DATASET ENTRIES.
● ● ● ● ●
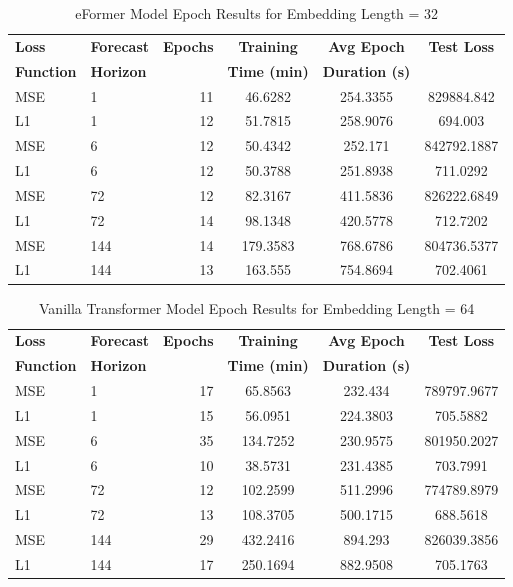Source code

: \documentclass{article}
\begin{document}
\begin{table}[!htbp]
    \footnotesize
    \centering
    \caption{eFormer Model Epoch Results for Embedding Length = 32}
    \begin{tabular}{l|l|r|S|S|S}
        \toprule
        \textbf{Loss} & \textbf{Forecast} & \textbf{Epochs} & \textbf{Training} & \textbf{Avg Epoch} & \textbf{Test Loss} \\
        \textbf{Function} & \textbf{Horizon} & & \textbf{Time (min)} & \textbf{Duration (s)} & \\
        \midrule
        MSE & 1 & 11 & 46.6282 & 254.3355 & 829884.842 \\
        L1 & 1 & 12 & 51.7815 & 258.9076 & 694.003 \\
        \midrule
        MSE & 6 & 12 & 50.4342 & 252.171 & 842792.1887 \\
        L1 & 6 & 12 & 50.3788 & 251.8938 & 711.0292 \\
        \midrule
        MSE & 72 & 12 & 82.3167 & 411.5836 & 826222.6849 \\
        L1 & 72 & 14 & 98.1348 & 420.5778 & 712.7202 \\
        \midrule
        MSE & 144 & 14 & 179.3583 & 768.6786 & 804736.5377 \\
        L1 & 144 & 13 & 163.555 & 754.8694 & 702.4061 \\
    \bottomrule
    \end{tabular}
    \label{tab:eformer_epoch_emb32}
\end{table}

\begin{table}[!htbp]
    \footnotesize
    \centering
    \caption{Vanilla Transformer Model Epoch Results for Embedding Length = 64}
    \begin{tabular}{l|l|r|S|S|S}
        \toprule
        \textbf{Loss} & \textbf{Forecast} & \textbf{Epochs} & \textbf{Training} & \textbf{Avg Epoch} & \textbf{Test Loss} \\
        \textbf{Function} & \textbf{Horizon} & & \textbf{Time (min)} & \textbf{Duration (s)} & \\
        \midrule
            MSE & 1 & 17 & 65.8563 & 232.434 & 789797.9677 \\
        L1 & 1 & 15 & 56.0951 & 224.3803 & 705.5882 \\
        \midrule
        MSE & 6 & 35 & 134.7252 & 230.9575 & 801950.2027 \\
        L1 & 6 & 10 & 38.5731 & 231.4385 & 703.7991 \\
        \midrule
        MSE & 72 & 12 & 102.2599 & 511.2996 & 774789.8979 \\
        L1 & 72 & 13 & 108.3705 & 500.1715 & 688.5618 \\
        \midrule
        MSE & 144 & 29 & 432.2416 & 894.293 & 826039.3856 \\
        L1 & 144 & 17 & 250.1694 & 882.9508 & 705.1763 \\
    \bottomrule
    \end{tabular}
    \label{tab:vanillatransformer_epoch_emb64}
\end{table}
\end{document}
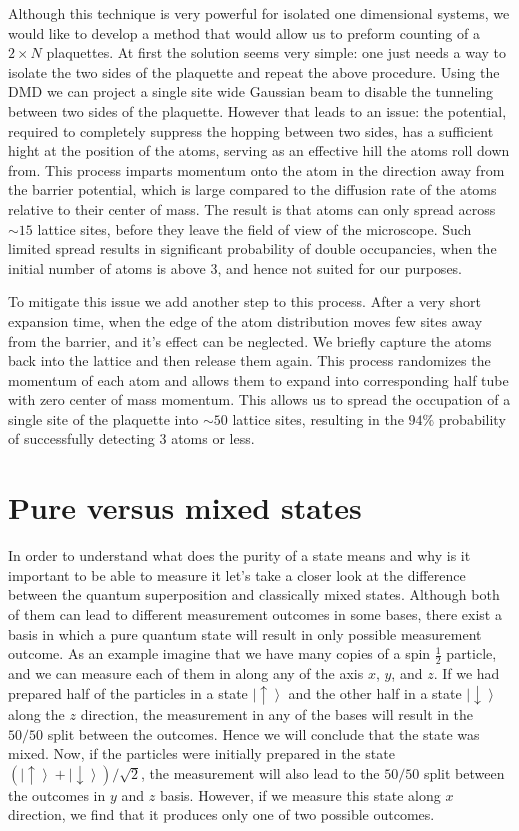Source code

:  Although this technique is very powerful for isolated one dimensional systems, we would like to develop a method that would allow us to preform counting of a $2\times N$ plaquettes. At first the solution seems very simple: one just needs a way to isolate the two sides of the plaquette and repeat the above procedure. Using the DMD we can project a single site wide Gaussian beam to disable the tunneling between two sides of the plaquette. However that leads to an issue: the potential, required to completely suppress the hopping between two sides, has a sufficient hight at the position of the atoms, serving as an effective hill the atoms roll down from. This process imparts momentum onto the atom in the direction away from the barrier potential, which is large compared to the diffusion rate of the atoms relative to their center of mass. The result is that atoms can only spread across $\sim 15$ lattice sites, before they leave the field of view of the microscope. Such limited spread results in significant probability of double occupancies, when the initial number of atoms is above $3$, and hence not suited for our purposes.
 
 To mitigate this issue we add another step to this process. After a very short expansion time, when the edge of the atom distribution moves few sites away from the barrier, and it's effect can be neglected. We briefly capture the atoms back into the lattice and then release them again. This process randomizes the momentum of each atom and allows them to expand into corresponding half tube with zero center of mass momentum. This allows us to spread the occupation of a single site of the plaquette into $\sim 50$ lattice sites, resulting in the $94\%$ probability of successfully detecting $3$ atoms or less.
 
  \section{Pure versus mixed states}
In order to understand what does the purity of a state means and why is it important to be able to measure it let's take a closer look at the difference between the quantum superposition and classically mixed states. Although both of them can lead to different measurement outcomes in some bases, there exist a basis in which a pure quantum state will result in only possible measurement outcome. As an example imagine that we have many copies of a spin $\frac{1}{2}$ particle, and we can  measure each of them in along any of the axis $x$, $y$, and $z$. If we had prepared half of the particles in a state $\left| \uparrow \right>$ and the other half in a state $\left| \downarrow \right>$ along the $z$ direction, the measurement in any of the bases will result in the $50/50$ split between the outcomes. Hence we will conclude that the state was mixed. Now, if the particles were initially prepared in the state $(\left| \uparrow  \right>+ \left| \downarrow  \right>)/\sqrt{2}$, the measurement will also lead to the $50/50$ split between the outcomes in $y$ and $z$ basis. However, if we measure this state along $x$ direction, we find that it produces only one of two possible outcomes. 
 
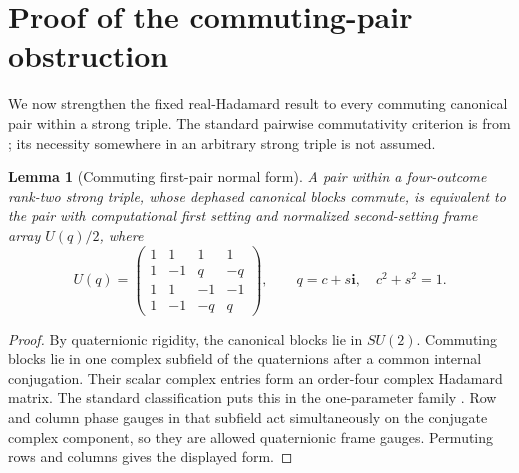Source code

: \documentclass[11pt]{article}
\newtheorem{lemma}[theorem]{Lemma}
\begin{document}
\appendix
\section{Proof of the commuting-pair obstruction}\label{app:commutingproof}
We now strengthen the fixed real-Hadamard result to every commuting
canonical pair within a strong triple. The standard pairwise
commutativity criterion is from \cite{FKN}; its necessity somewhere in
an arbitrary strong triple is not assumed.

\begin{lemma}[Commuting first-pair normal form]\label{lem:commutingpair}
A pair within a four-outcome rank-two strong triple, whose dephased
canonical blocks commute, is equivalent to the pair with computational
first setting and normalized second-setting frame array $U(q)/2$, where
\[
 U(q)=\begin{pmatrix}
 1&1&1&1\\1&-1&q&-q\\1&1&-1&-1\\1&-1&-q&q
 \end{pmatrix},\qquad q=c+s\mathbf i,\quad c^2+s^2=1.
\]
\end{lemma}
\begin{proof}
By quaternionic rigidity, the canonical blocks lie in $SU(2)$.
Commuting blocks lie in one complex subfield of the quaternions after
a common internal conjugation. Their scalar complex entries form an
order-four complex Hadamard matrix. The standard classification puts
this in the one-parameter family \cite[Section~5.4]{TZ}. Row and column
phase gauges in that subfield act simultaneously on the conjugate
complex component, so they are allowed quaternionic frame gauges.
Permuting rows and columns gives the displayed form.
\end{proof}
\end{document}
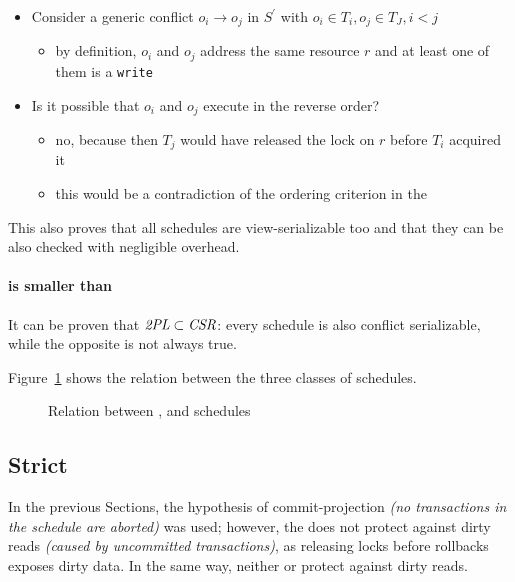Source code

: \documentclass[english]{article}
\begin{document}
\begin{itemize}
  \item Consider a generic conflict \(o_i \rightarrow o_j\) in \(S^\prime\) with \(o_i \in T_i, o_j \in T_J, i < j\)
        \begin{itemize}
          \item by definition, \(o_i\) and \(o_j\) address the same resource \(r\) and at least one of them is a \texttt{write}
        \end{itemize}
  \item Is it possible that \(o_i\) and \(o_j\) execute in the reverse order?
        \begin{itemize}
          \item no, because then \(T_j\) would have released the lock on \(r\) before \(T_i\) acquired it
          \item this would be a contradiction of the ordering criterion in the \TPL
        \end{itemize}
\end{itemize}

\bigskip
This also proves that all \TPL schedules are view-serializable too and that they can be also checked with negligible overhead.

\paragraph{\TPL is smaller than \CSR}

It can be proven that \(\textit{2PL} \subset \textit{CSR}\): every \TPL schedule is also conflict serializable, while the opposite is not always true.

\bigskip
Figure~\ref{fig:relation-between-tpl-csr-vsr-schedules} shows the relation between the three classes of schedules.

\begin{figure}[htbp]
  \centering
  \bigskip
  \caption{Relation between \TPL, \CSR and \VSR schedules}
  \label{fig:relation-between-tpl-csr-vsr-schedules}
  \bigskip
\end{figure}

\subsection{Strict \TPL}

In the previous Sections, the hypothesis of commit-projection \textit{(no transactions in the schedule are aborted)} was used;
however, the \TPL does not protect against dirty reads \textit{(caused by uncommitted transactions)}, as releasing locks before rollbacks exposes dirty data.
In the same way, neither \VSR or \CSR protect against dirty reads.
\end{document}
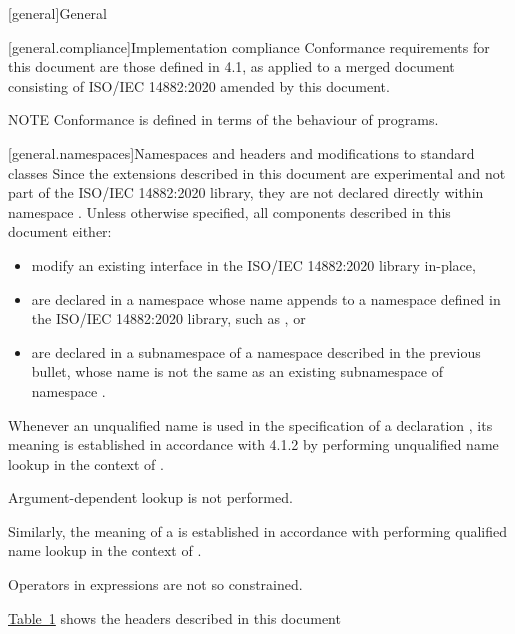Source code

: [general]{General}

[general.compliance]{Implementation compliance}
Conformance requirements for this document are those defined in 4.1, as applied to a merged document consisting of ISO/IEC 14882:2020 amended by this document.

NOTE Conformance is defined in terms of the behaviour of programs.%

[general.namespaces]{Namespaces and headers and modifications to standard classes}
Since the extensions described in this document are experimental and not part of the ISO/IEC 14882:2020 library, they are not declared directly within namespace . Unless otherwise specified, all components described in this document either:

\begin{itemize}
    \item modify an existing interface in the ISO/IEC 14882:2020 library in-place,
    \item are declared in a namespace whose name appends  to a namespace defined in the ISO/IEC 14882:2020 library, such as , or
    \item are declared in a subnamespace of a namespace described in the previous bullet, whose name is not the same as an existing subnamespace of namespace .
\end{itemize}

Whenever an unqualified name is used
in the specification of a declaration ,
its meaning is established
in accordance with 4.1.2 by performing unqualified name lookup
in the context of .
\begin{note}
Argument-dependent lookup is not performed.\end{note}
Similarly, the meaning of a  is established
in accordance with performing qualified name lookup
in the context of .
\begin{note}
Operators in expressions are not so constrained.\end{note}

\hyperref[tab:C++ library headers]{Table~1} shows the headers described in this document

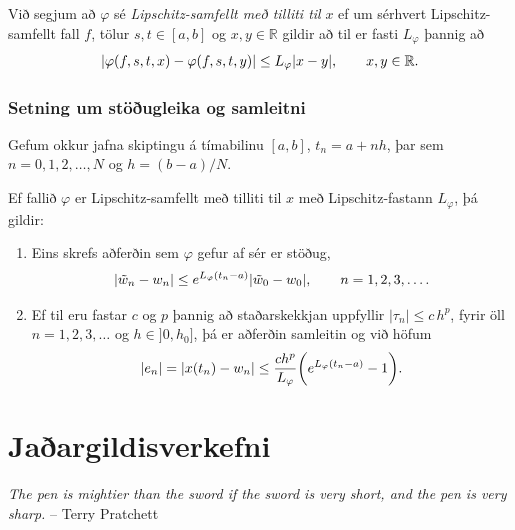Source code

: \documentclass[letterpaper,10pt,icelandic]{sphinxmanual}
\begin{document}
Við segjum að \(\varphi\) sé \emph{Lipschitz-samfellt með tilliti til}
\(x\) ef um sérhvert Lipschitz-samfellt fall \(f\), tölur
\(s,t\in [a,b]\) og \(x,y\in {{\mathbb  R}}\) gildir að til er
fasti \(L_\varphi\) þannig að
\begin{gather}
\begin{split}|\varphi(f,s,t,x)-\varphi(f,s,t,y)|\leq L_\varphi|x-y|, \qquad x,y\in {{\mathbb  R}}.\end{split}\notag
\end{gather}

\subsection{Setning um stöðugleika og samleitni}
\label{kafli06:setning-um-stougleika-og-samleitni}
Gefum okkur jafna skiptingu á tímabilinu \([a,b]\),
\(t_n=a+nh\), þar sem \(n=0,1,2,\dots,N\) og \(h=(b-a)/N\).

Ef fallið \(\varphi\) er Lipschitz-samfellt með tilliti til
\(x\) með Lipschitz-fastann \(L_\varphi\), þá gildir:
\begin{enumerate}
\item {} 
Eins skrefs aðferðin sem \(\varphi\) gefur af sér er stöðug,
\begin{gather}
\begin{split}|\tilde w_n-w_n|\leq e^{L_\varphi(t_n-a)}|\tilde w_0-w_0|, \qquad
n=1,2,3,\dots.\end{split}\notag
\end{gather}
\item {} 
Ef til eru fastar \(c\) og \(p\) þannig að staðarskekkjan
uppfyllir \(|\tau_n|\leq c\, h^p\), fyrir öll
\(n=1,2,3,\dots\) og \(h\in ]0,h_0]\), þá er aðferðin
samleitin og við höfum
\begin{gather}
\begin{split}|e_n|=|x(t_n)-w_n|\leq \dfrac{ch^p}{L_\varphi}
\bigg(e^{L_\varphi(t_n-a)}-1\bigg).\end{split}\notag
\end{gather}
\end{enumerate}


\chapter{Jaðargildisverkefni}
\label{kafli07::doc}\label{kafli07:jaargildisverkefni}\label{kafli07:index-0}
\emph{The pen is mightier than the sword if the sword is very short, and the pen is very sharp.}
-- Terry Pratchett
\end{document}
● ● ● ● ●
WORK REQUEST. Copy all lines from the data that hold the word "unqualified".

THE COMPLETED TASK.
Whenever an unqualified name is used
in accordance with 4.1.2 by performing unqualified name lookup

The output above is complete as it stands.